Repeat the entries exactly as they stand.

Top of Records supplied

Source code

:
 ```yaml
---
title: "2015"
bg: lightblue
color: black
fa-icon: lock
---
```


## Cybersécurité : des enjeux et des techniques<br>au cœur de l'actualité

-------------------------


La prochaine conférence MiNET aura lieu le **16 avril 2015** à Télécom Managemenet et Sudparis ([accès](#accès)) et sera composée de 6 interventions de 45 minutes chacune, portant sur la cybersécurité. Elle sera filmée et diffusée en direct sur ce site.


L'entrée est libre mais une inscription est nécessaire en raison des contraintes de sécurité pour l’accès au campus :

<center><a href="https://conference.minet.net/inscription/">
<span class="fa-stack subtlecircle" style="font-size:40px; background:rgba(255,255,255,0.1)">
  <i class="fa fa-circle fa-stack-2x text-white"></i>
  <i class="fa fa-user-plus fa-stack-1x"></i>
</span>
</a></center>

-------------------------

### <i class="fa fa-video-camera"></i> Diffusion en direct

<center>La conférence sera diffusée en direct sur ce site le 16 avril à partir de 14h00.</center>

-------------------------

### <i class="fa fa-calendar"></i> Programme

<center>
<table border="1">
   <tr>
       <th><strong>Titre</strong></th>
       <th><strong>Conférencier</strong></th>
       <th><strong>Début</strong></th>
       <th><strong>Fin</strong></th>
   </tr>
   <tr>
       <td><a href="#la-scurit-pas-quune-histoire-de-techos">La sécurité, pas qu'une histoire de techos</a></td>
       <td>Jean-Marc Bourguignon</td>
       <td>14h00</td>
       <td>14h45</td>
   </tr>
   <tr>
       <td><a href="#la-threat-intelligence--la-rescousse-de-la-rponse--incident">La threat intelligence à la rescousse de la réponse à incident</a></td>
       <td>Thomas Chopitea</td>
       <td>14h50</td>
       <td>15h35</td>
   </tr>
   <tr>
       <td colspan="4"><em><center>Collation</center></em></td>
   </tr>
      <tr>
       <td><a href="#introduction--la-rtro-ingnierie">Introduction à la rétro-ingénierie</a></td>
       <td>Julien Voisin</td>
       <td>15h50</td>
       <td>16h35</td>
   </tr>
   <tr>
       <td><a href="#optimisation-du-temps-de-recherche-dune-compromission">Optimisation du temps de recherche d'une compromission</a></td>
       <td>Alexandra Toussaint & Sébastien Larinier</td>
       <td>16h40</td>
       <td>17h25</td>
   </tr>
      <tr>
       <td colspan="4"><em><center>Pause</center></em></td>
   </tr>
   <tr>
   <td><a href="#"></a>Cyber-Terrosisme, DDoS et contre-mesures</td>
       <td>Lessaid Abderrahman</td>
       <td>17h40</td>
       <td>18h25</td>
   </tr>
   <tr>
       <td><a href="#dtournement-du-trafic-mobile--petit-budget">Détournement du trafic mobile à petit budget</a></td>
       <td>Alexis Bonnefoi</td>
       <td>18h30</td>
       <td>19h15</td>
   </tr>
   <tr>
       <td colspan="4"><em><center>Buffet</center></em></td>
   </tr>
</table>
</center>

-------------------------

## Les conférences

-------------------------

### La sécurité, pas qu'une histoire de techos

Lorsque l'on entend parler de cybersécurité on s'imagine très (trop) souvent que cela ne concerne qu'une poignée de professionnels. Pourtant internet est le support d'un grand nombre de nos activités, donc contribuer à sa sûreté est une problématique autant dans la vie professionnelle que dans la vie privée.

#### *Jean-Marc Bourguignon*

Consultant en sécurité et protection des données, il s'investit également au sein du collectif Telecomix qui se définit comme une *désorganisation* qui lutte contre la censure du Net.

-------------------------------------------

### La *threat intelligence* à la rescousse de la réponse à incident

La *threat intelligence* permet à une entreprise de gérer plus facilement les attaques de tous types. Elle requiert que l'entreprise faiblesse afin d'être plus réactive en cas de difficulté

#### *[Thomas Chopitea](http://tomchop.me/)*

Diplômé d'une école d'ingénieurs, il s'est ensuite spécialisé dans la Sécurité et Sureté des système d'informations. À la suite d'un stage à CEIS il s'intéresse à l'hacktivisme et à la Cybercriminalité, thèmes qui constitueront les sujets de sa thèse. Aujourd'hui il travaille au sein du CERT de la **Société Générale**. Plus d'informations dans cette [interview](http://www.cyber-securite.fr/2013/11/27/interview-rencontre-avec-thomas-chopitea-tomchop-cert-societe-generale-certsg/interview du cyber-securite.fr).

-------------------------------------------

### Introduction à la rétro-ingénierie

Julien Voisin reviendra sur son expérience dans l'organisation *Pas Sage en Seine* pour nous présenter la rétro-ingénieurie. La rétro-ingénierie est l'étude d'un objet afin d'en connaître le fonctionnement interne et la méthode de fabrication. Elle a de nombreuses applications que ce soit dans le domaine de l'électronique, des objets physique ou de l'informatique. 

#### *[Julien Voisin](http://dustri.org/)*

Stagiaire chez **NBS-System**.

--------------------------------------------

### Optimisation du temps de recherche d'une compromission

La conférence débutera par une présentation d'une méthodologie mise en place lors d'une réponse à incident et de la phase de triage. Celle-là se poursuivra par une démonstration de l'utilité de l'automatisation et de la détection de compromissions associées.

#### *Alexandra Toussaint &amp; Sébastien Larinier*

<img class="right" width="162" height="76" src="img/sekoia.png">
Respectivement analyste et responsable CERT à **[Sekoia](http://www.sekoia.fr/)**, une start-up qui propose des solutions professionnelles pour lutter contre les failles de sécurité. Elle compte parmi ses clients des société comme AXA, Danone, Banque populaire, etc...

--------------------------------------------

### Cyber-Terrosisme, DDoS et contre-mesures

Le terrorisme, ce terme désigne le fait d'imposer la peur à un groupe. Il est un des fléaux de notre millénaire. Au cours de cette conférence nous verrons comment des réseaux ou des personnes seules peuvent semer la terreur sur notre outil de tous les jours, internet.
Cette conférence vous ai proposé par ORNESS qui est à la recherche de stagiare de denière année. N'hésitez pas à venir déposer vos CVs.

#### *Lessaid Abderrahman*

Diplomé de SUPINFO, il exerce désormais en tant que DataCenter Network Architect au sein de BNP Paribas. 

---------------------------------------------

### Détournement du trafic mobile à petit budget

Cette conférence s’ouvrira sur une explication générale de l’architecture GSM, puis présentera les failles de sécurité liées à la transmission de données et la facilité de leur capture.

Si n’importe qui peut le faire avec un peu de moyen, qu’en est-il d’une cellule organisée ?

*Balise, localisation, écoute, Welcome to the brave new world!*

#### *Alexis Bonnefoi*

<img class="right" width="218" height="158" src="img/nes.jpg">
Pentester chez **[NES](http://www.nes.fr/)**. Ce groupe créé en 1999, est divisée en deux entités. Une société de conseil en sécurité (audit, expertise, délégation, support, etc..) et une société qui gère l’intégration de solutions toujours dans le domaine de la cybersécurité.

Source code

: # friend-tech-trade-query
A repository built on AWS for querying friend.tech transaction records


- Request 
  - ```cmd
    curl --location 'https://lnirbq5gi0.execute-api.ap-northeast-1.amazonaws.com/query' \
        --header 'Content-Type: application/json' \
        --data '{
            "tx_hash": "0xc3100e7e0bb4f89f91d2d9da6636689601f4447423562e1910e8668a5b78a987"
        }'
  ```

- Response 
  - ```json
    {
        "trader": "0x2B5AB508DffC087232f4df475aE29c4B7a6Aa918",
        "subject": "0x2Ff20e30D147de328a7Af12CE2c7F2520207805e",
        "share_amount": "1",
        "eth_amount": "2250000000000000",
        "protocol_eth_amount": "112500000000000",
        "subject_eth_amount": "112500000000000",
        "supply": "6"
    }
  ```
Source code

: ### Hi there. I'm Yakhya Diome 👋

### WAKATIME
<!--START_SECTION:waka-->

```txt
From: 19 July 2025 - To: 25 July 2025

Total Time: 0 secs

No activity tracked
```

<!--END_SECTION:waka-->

Bottom of Records supplied

▶ **Solution**:
Source code

:
 ```yaml
---
title: "2015"
bg: lightblue
color: black
fa-icon: lock
---
```


## Cybersécurité : des enjeux et des techniques<br>au cœur de l'actualité

-------------------------


La prochaine conférence MiNET aura lieu le **16 avril 2015** à Télécom Managemenet et Sudparis ([accès](#accès)) et sera composée de 6 interventions de 45 minutes chacune, portant sur la cybersécurité. Elle sera filmée et diffusée en direct sur ce site.


L'entrée est libre mais une inscription est nécessaire en raison des contraintes de sécurité pour l’accès au campus :

<center><a href="https://conference.minet.net/inscription/">
<span class="fa-stack subtlecircle" style="font-size:40px; background:rgba(255,255,255,0.1)">
  <i class="fa fa-circle fa-stack-2x text-white"></i>
  <i class="fa fa-user-plus fa-stack-1x"></i>
</span>
</a></center>

-------------------------

### <i class="fa fa-video-camera"></i> Diffusion en direct

<center>La conférence sera diffusée en direct sur ce site le 16 avril à partir de 14h00.</center>

-------------------------

### <i class="fa fa-calendar"></i> Programme

<center>
<table border="1">
   <tr>
       <th><strong>Titre</strong></th>
       <th><strong>Conférencier</strong></th>
       <th><strong>Début</strong></th>
       <th><strong>Fin</strong></th>
   </tr>
   <tr>
       <td><a href="#la-scurit-pas-quune-histoire-de-techos">La sécurité, pas qu'une histoire de techos</a></td>
       <td>Jean-Marc Bourguignon</td>
       <td>14h00</td>
       <td>14h45</td>
   </tr>
   <tr>
       <td><a href="#la-threat-intelligence--la-rescousse-de-la-rponse--incident">La threat intelligence à la rescousse de la réponse à incident</a></td>
       <td>Thomas Chopitea</td>
       <td>14h50</td>
       <td>15h35</td>
   </tr>
   <tr>
       <td colspan="4"><em><center>Collation</center></em></td>
   </tr>
      <tr>
       <td><a href="#introduction--la-rtro-ingnierie">Introduction à la rétro-ingénierie</a></td>
       <td>Julien Voisin</td>
       <td>15h50</td>
       <td>16h35</td>
   </tr>
   <tr>
       <td><a href="#optimisation-du-temps-de-recherche-dune-compromission">Optimisation du temps de recherche d'une compromission</a></td>
       <td>Alexandra Toussaint & Sébastien Larinier</td>
       <td>16h40</td>
       <td>17h25</td>
   </tr>
      <tr>
       <td colspan="4"><em><center>Pause</center></em></td>
   </tr>
   <tr>
   <td><a href="#"></a>Cyber-Terrosisme, DDoS et contre-mesures</td>
       <td>Lessaid Abderrahman</td>
       <td>17h40</td>
       <td>18h25</td>
   </tr>
   <tr>
       <td><a href="#dtournement-du-trafic-mobile--petit-budget">Détournement du trafic mobile à petit budget</a></td>
       <td>Alexis Bonnefoi</td>
       <td>18h30</td>
       <td>19h15</td>
   </tr>
   <tr>
       <td colspan="4"><em><center>Buffet</center></em></td>
   </tr>
</table>
</center>

-------------------------

## Les conférences

-------------------------

### La sécurité, pas qu'une histoire de techos

Lorsque l'on entend parler de cybersécurité on s'imagine très (trop) souvent que cela ne concerne qu'une poignée de professionnels. Pourtant internet est le support d'un grand nombre de nos activités, donc contribuer à sa sûreté est une problématique autant dans la vie professionnelle que dans la vie privée.

#### *Jean-Marc Bourguignon*

Consultant en sécurité et protection des données, il s'investit également au sein du collectif Telecomix qui se définit comme une *désorganisation* qui lutte contre la censure du Net.

-------------------------------------------

### La *threat intelligence* à la rescousse de la réponse à incident

La *threat intelligence* permet à une entreprise de gérer plus facilement les attaques de tous types. Elle requiert que l'entreprise faiblesse afin d'être plus réactive en cas de difficulté

#### *[Thomas Chopitea](http://tomchop.me/)*

Diplômé d'une école d'ingénieurs, il s'est ensuite spécialisé dans la Sécurité et Sureté des système d'informations. À la suite d'un stage à CEIS il s'intéresse à l'hacktivisme et à la Cybercriminalité, thèmes qui constitueront les sujets de sa thèse. Aujourd'hui il travaille au sein du CERT de la **Société Générale**. Plus d'informations dans cette [interview](http://www.cyber-securite.fr/2013/11/27/interview-rencontre-avec-thomas-chopitea-tomchop-cert-societe-generale-certsg/interview du cyber-securite.fr).

-------------------------------------------

### Introduction à la rétro-ingénierie

Julien Voisin reviendra sur son expérience dans l'organisation *Pas Sage en Seine* pour nous présenter la rétro-ingénieurie. La rétro-ingénierie est l'étude d'un objet afin d'en connaître le fonctionnement interne et la méthode de fabrication. Elle a de nombreuses applications que ce soit dans le domaine de l'électronique, des objets physique ou de l'informatique. 

#### *[Julien Voisin](http://dustri.org/)*

Stagiaire chez **NBS-System**.

--------------------------------------------

### Optimisation du temps de recherche d'une compromission

La conférence débutera par une présentation d'une méthodologie mise en place lors d'une réponse à incident et de la phase de triage. Celle-là se poursuivra par une démonstration de l'utilité de l'automatisation et de la détection de compromissions associées.

#### *Alexandra Toussaint &amp; Sébastien Larinier*

<img class="right" width="162" height="76" src="img/sekoia.png">
Respectivement analyste et responsable CERT à **[Sekoia](http://www.sekoia.fr/)**, une start-up qui propose des solutions professionnelles pour lutter contre les failles de sécurité. Elle compte parmi ses clients des société comme AXA, Danone, Banque populaire, etc...

--------------------------------------------

### Cyber-Terrosisme, DDoS et contre-mesures

Le terrorisme, ce terme désigne le fait d'imposer la peur à un groupe. Il est un des fléaux de notre millénaire. Au cours de cette conférence nous verrons comment des réseaux ou des personnes seules peuvent semer la terreur sur notre outil de tous les jours, internet.
Cette conférence vous ai proposé par ORNESS qui est à la recherche de stagiare de denière année. N'hésitez pas à venir déposer vos CVs.

#### *Lessaid Abderrahman*

Diplomé de SUPINFO, il exerce désormais en tant que DataCenter Network Architect au sein de BNP Paribas. 

---------------------------------------------

### Détournement du trafic mobile à petit budget

Cette conférence s’ouvrira sur une explication générale de l’architecture GSM, puis présentera les failles de sécurité liées à la transmission de données et la facilité de leur capture.

Si n’importe qui peut le faire avec un peu de moyen, qu’en est-il d’une cellule organisée ?

*Balise, localisation, écoute, Welcome to the brave new world!*

#### *Alexis Bonnefoi*

<img class="right" width="218" height="158" src="img/nes.jpg">
Pentester chez **[NES](http://www.nes.fr/)**. Ce groupe créé en 1999, est divisée en deux entités. Une société de conseil en sécurité (audit, expertise, délégation, support, etc..) et une société qui gère l’intégration de solutions toujours dans le domaine de la cybersécurité.

Source code

: # friend-tech-trade-query
A repository built on AWS for querying friend.tech transaction records


- Request 
  - ```cmd
    curl --location 'https://lnirbq5gi0.execute-api.ap-northeast-1.amazonaws.com/query' \
        --header 'Content-Type: application/json' \
        --data '{
            "tx_hash": "0xc3100e7e0bb4f89f91d2d9da6636689601f4447423562e1910e8668a5b78a987"
        }'
  ```

- Response 
  - ```json
    {
        "trader": "0x2B5AB508DffC087232f4df475aE29c4B7a6Aa918",
        "subject": "0x2Ff20e30D147de328a7Af12CE2c7F2520207805e",
        "share_amount": "1",
        "eth_amount": "2250000000000000",
        "protocol_eth_amount": "112500000000000",
        "subject_eth_amount": "112500000000000",
        "supply": "6"
    }
  ```
Source code

: ### Hi there. I'm Yakhya Diome 👋

### WAKATIME
<!--START_SECTION:waka-->

```txt
From: 19 July 2025 - To: 25 July 2025

Total Time: 0 secs

No activity tracked
```

<!--END_SECTION:waka-->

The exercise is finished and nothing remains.